During the study, researchers looked at the sleeping habits and height/weight/fat ratios in 386 boys and 299 girls in the age group 15 and 18-years.
An average-sized 16-year-old boy weighing 69.5 kg and measuring 176 cm in height, who slept for eight hours a day, would have a waist circumference that is 1.8 cm bigger, and would have 1.6 kg (9 percent) more body fat, compared to the same average-sized boy who slept 10 hours a day, the study found.

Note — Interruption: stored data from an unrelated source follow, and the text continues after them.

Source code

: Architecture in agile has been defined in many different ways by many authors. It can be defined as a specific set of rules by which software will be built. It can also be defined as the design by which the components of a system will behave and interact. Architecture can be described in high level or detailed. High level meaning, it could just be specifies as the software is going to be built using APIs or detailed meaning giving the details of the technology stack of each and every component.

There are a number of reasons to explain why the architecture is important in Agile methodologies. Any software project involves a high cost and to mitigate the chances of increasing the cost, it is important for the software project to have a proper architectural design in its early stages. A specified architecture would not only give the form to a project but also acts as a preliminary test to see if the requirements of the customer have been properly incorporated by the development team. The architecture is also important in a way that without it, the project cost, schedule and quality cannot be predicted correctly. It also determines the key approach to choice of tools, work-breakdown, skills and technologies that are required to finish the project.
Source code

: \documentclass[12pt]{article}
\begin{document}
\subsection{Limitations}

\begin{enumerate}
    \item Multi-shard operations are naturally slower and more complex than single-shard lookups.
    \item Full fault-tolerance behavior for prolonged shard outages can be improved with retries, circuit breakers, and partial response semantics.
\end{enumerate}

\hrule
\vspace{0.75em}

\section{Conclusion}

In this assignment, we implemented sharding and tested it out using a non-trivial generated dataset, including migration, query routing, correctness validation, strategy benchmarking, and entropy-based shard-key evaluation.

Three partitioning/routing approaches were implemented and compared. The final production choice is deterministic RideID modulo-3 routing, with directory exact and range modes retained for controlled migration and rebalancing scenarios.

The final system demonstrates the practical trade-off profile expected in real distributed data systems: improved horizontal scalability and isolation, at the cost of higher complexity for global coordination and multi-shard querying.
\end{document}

“The boys who slept eight hours a day would also have 1.8 kg more lean (bone and muscle) mass compared to the boys who slept ten hours, but that’s only a 1.4 percent increase, compared to the 9 percent increase seen in body fat,” Skidmore said.
Elaborating about the findings in the girls, she said, “It was unexpected that we did not find the same result in girls, who may actually be more aware of their diet and more in tune with a healthier lifestyle.”
The study was published in Nutrition Journal.